## Exercise prompt
Which lines run from the one containing "The documentation for" through the end of the entries? Restate them word for word, and only those.

━━━━━ Input records ━━━━━

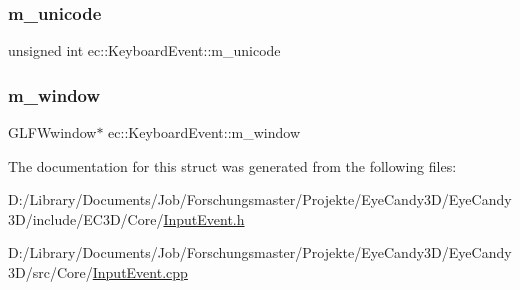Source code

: \subsubsection{\texorpdfstring{m\+\_\+unicode}{m\_unicode}}
{\footnotesize\ttfamily unsigned int ec\+::\+Keyboard\+Event\+::m\+\_\+unicode}

\mbox{\label{structec_1_1_keyboard_event_a6de06c21e83612aeca727beedd93ae82}} 
\subsubsection{\texorpdfstring{m\+\_\+window}{m\_window}}
{\footnotesize\ttfamily G\+L\+F\+Wwindow$\ast$ ec\+::\+Keyboard\+Event\+::m\+\_\+window}



The documentation for this struct was generated from the following files\+:\begin{DoxyCompactItemize}
\item 
D\+:/\+Library/\+Documents/\+Job/\+Forschungsmaster/\+Projekte/\+Eye\+Candy3\+D/\+Eye\+Candy3\+D/include/\+E\+C3\+D/\+Core/\mbox{\hyperlink{_input_event_8h}{Input\+Event.\+h}}\item 
D\+:/\+Library/\+Documents/\+Job/\+Forschungsmaster/\+Projekte/\+Eye\+Candy3\+D/\+Eye\+Candy3\+D/src/\+Core/\mbox{\hyperlink{_input_event_8cpp}{Input\+Event.\+cpp}}\end{DoxyCompactItemize}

━━━━━

## Answer to this exercise
The documentation for this struct was generated from the following files\+:\begin{DoxyCompactItemize}
\item 
D\+:/\+Library/\+Documents/\+Job/\+Forschungsmaster/\+Projekte/\+Eye\+Candy3\+D/\+Eye\+Candy3\+D/include/\+E\+C3\+D/\+Core/\mbox{\hyperlink{_input_event_8h}{Input\+Event.\+h}}\item 
D\+:/\+Library/\+Documents/\+Job/\+Forschungsmaster/\+Projekte/\+Eye\+Candy3\+D/\+Eye\+Candy3\+D/src/\+Core/\mbox{\hyperlink{_input_event_8cpp}{Input\+Event.\+cpp}}\end{DoxyCompactItemize}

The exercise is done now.